Since coming to office in 2013, the Tony Abbott government has been turning back boats carrying migrants from Indonesia, and has also refused settlement to earlier migrants who had arrived by boat. The recent crisis has exposed Australia’s deeply flawed immigration policy. Instead of addressing the root causes of people fleeing persecution, it only worsens the regional climate for asylum seekers.
Australia’s policy has given neighbouring states the licence to take tough measures of their own. In a summit in Bangkok, the Myanmar delegation cited Australian Foreign Minister Julie Bishopin’s argument that the “boat people” are not fleeing persecution in Myanmar but are, in fact, “economic migrants”. Unsurprisingly, Mr. Abbott has said he will not rebuke any government for turning back boats carrying asylum seekers. The result of this is that thousands of starving men, women and children have been stranded for months at sea on fragile vessels.

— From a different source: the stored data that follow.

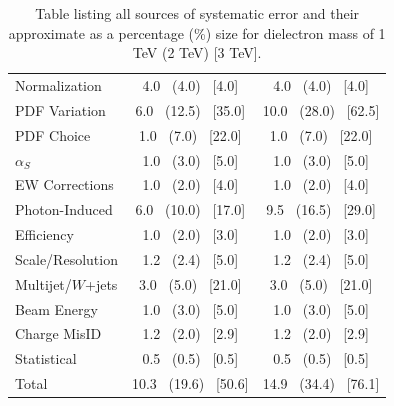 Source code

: \begin {table}[h]
\begin{center}
\begin{tabular}{ | l | c c | }
            \hline
            Normalization       & 4.0 ~(4.0) ~[4.0]           & 4.0 ~(4.0) ~[4.0] \\
            PDF Variation       & 6.0 ~(12.5) ~[35.0]         & 10.0 ~(28.0) ~[62.5] \\
            PDF Choice          & 1.0 ~(7.0) ~[22.0]          & 1.0 ~(7.0) ~[22.0] \\
            $\alpha_S$          & 1.0 ~(3.0) ~[5.0]           & 1.0 ~(3.0) ~[5.0] \\
            EW Corrections      & 1.0 ~(2.0) ~[4.0]           & 1.0 ~(2.0) ~[4.0] \\
            Photon-Induced      & 6.0 ~(10.0) ~[17.0]         & 9.5 ~(16.5) ~[29.0]    \\
            Efficiency          & 1.0 ~(2.0) ~[3.0]           & 1.0 ~(2.0) ~[3.0] \\
            Scale/Resolution    & 1.2 ~(2.4) ~[5.0]           & 1.2 ~(2.4) ~[5.0] \\
            Multijet/$W$+jets  & 3.0 ~(5.0) ~[21.0]          & 3.0 ~(5.0) ~[21.0] \\
            Beam Energy         & 1.0 ~(3.0) ~[5.0]           & 1.0 ~(3.0) ~[5.0] \\
            Charge MisID        & 1.2 ~(2.0) ~[2.9]           & 1.2 ~(2.0) ~[2.9] \\
            Statistical         & 0.5 ~(0.5) ~[0.5]           & 0.5 ~(0.5) ~[0.5] \\
            \hline   
            Total               & 10.3 ~(19.6) ~[50.6]        & 14.9 ~(34.4) ~[76.1] \\ 
            \hline
        \end{tabular}
        \caption{Table listing all sources of systematic error and their approximate as a percentage (\%) size for dielectron mass of 1 TeV (2 TeV) [3 TeV].}
        \label{tab:sys}
        \end{center}
    \end {table}



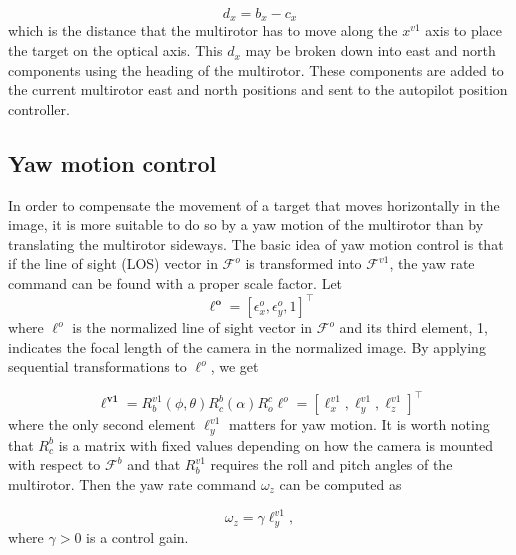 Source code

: \documentclass[letterpaper, 10 pt, conference]{ieeeconf}  %
\begin{document}
\begin{equation}
d_x=b_x-c_x
\label{eq7}
\end{equation} which is the distance that the multirotor has to move along the $x^{v1}$ axis to place the target on the optical axis. This $d_x$ may be broken down into east and north components using the heading of the multirotor. These components are added to the current multirotor east and north positions and sent to the autopilot position controller.


\subsection{Yaw motion control}
In order to compensate the movement of a target that moves horizontally in the image, it is more suitable to do so by a yaw motion of the multirotor than by translating the multirotor sideways. The basic idea of yaw motion control is that if the line of sight (LOS) vector in $\mathcal{F}^o$ is transformed into $\mathcal{F}^{v1}$, the yaw rate command can be found with a proper scale factor. Let 
\begin{equation}
\mathbf{\ell^o}=[\epsilon_x^o, \epsilon_y^o, 1]^\top
\label{eq8}
\end{equation} where $\ell^o$ is the normalized line of sight vector in $\mathcal{F}^o$ and its third element, 1, indicates the focal length of the camera in the normalized image. By applying sequential transformations to $\ell^o$, we get

\begin{equation}
\mathbf{\ell^{v1}}=R^{v1}_b(\phi,\theta)R^b_c(\alpha)R^c_o\ell^o=[\ell^{v1}_x, \ell^{v1}_y, \ell^{v1}_z]^\top
\label{eq9}
\end{equation} where the only second element $\ell^{v1}_y$ matters for yaw motion. It is worth noting that $R^b_c$ is a matrix with fixed values depending on how the camera is mounted with respect to $\mathcal{F}^b$ and that $R^{v1}_b$ requires the roll and pitch angles of the multirotor. Then the yaw rate command $\omega_z$ can be computed as 

\begin{equation}
\omega_z=\gamma \ell^{v1}_y,
\label{eq10}
\end{equation} where $\gamma>0$ is a control gain.
\end{document}
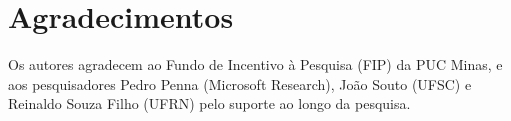 \section{Agradecimentos}

Os autores agradecem ao Fundo de Incentivo à Pesquisa (FIP) da PUC Minas, e aos pesquisadores Pedro Penna (Microsoft Research), João Souto (UFSC) e Reinaldo Souza Filho (UFRN) pelo suporte ao longo da pesquisa.  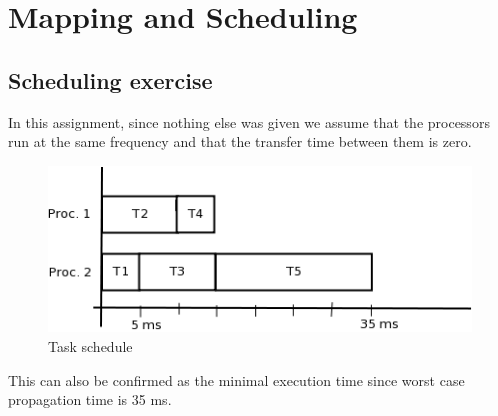 \documentclass[a4paper, 12pt]{article}
\begin{document}
\section{Mapping and Scheduling}
\subsection{Scheduling exercise}
In this assignment, since nothing else was given we assume that the
processors run at the same frequency and that the transfer time between
them is zero.
\begin{figure}[h]
  \centering
  \includegraphics{taskSchedule.png}
  \caption{Task schedule}
  \label{fig:schedule}
\end{figure}
 This can also be confirmed as the minimal execution time since worst
 case propagation time is 35 ms. 
\end{document}
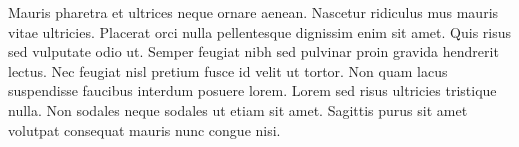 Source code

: Mauris pharetra et ultrices neque ornare aenean. Nascetur ridiculus mus mauris vitae ultricies. Placerat orci nulla pellentesque dignissim enim sit amet. Quis risus sed vulputate odio ut. Semper feugiat nibh sed pulvinar proin gravida hendrerit lectus. Nec feugiat nisl pretium fusce id velit ut tortor. Non quam lacus suspendisse faucibus interdum posuere lorem. Lorem sed risus ultricies tristique nulla. Non sodales neque sodales ut etiam sit amet. Sagittis purus sit amet volutpat consequat mauris nunc congue nisi.





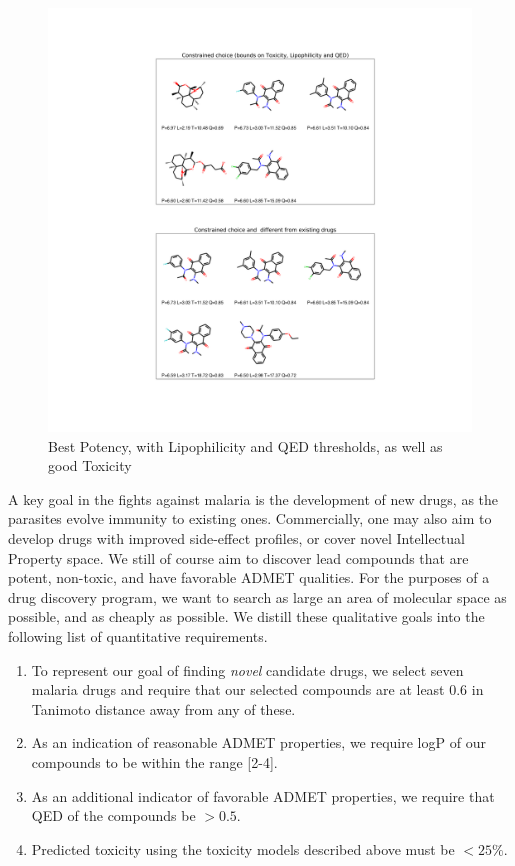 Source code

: \documentclass[journal=jacsat,manuscript=article]{achemso}
\begin{document}
\begin{figure}[h!]
\centering
\includegraphics[width=\textwidth]{fig7.png}
\caption{Best Potency, with Lipophilicity and QED thresholds, as well as good Toxicity}
\label{fig:best_q}
\end{figure}

A key goal in the fights against malaria is the development of new drugs, as the parasites evolve immunity to existing ones.  Commercially, one may also aim to develop drugs with improved  side-effect profiles, or cover novel Intellectual Property space.  We still of course aim to discover lead compounds that are potent, non-toxic, and have favorable ADMET qualities.  For the purposes of a drug discovery program, we want to search as large an area of molecular space as possible, and as cheaply as possible. We distill these qualitative goals into the following list of quantitative requirements. 

\begin{enumerate}
    \item To represent our goal of finding \textit{novel} candidate drugs, we select seven malaria drugs and require that our selected compounds are at least 0.6 in Tanimoto distance away from any of these.
    \item As an indication of reasonable ADMET properties, we require logP of our compounds to be within the range [2-4]\cite{Hansch1971}.
    \item As an additional indicator of favorable ADMET properties, we require that QED of the compounds be $> 0.5$.
    \item Predicted toxicity using the toxicity models described above must be $< 25\%$.
\end{enumerate}
\end{document}
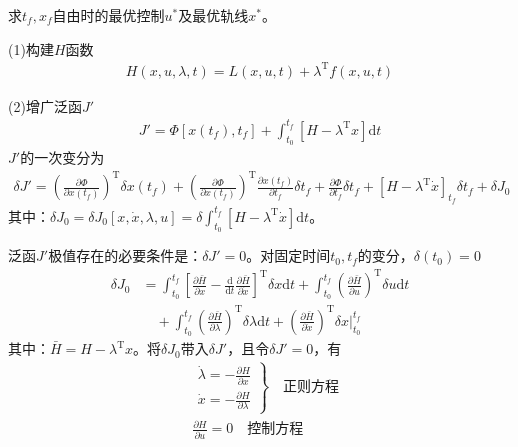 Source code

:             求$t_f,x_f$自由时的最优控制$u^*$及最优轨线$x^*$。
            \par
            (1)构建$H$函数
            \begin{align*}
            H(x,u,\lambda,t) = L(x,u,t)+\lambda^\mathrm{T}f(x,u,t)
            \end{align*}
            \par
            (2)增广泛函$J'$
            \begin{align*}
            J'= \Phi[x(t_f),t_f]+\int_{t_0}^{t_f}[H - \lambda^\mathrm{T}x]\mathrm{d}t
            \end{align*}
            $J'$的一次变分为
            \begin{align*}
            \delta J' = \left( \frac{\partial \Phi}{\partial x(t_f)} \right)^\mathrm{T} \delta x(t_f) + \left( \frac{\partial \Phi}{\partial x(t_f)} \right)^\mathrm{T} \frac{\partial x(t_f)}{\partial t_f}\delta t_f+ \frac{\partial \Phi}{\partial t_f}\delta t_f+ [H-\lambda^\mathrm{T}\dot{x}]_{t_f} \delta t_f + \delta J_0
            \end{align*}
            其中：$\delta J_0 = \delta J_0[x,\dot{x},\lambda,u] = \delta \int_{t_0}^{t_f}[H-\lambda^\mathrm{T}\dot{x}]\mathrm{d}t$。
            \par
            泛函$J'$极值存在的必要条件是：$\delta J' = 0$。对固定时间$t_0,t_f$的变分，$\delta (t_0) = 0$
            \begin{align*}
            \delta J_0 &= \int_{t_0}^{t_f} \left[\frac{\partial \bar{H}}{\partial x} - \frac{\mathrm{d}}{\mathrm{d}t}\frac{\partial \bar{H}}{\partial \dot{x}}\right]^\mathrm{T}\delta x\mathrm{d}t +\int_{t_0}^{t_f} \left( \frac{\partial \bar{H}}{\partial u} \right) ^\mathrm{T}\delta u\mathrm{d}t\\
            &\quad +\int_{t_0}^{t_f} \left( \frac{\partial \bar{H}}{\partial \lambda} \right) ^\mathrm{T}\delta \lambda \mathrm{d}t+ \left( \frac{\partial \bar{H}}{\partial \dot{x}} \right)^\mathrm{T} \delta x\Big|_{t_0}^{t_f}
            \end{align*}
            其中：$\bar{H} = H - \lambda ^\mathrm{T}x$。将$\delta J_0$带入$\delta J'$，且令$\delta J'=0$，有
            \begin{align*}
            & \left.
            \begin{aligned}
            \dot{\lambda} = -\frac{\partial H}{\partial x}\\
            \dot{x} = -\frac{\partial H}{\partial \lambda}
            \end{aligned}
            \right\}
            \quad \text{正则方程}\\
            & \frac{\partial H}{\partial u} = 0\quad \text{控制方程}
            \end{align*}
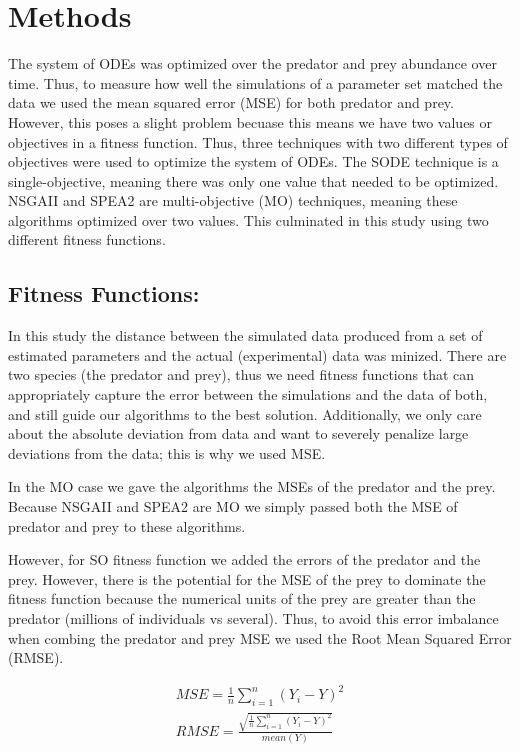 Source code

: \documentclass[twocolumn, 12pt]{article}
\begin{document}
\section{Methods}

The system of ODEs was optimized over the predator and prey abundance over time. Thus, to measure how well the simulations of a parameter set matched the data we used the mean squared error (MSE) for both predator and prey. However, this poses a slight problem becuase this means we have two values or objectives in a fitness function. Thus, three techniques with two different types of objectives were used to optimize the system of ODEs. The SODE technique is a single-objective, meaning there was only one value that needed to be optimized. NSGAII and SPEA2 are multi-objective (MO) techniques, meaning these algorithms optimized over two values. This culminated in this study using two different fitness functions. 

\subsection{Fitness Functions:}

In this study the distance between the simulated data produced from a set of estimated parameters and the actual (experimental) data was minized. There are two species (the predator and prey), thus we need fitness functions that can appropriately capture the error between the simulations and the data of both, and still guide our algorithms to the best solution. Additionally, we only care about the absolute deviation from data and want to severely penalize large deviations from the data; this is why we used MSE.

In the MO case we gave the algorithms the MSEs of the predator and the prey. Because NSGAII and SPEA2 are MO we simply passed both the MSE of predator and prey to these algorithms.  

However, for SO fitness function we added the errors of the predator and the prey. However, there is the potential for the MSE of the prey to dominate the fitness function because the numerical units of the prey are greater than the predator (millions of individuals vs several). Thus, to avoid this error imbalance when combing the predator and prey MSE we used the Root Mean Squared Error (RMSE).

\begin{align}
    MSE=\frac{1}{n}\sum_{i=1}^{n} (Y_i - Y)^2 \\
    RMSE=\frac{\sqrt{\frac{1}{n}\sum_{i=1}^{n} (Y_i - Y)^2}}{mean(Y)}
\end{align}
\end{document}
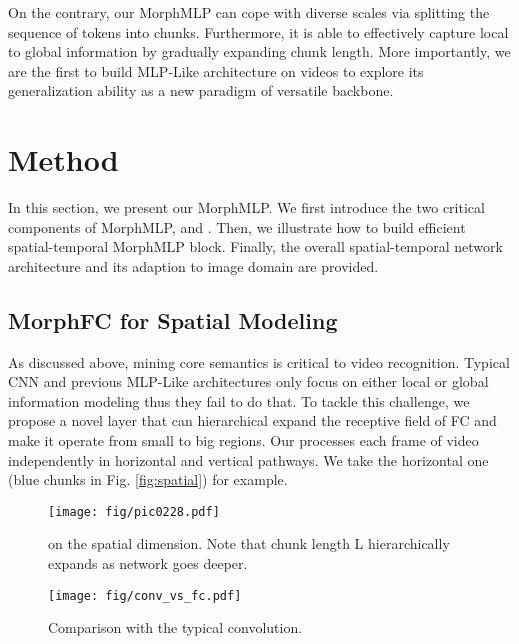 \documentclass[runningheads]{llncs}
\begin{document}
On the contrary, our MorphMLP can cope with diverse scales via splitting the sequence of tokens into  chunks. 
Furthermore, it is able to effectively capture local to global information by gradually expanding chunk length. More importantly, we are the first to build MLP-Like architecture on videos to explore its generalization ability as a new paradigm of versatile backbone.























 
\section{Method}

In this section, we present our MorphMLP.
We first introduce the two critical components of MorphMLP,  and . Then, we illustrate how to build efficient spatial-temporal  MorphMLP block. 
Finally, the overall spatial-temporal network architecture and its adaption to image domain are provided. 



\subsection{MorphFC for Spatial Modeling}

As discussed above, mining core semantics is critical to video recognition. Typical CNN and previous MLP-Like architectures only focus on either local or global information modeling thus they fail to do that. To tackle this challenge, we propose a novel  layer that can hierarchical expand the receptive field of FC  and make it operate from small to big regions.
Our  processes each frame of video independently in horizontal and vertical pathways. We take the horizontal one (blue chunks in Fig.  \ref{fig:spatial}) for example.


\begin{figure}[t]
\centering
\begin{minipage}[t]{0.52\linewidth}
\centering
\texttt{[image: fig/pic0228.pdf]}
\caption{ on the spatial dimension. Note that chunk length L hierarchically expands as network goes deeper.}
\label{fig:spatial}
\end{minipage}
\hspace{0cm}
\begin{minipage}[t]{0.45\linewidth}
\centering
\texttt{[image: fig/conv\_vs\_fc.pdf]}
\caption{Comparison with the typical convolution.}
\label{fig:vsconv}
\end{minipage}
\end{figure}
\end{document}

The crisis shows that people facing persecution will flee borders, regardless of exogenous factors. This is most certainly true for the Rohingyas, an estimated 1 million of whom are stateless. According to the United Nations, 120,000 of them have been forced to flee Myanmar in the last three years. The Rohingyas, who have lived in poverty in Western Myanmar for decades, have no freedom of movement, access to healthcare facilities or education, and their right to vote was revoked earlier this year. Even to marry, they require permission from the authorities. In recent years, they have been subject to violence from nationalist groups. While ‘pull factors’ may change their destination, risking life at sea for a better life will always remain attractive. An effective policy would recognise this fact, and attempt to fix the problem at its source.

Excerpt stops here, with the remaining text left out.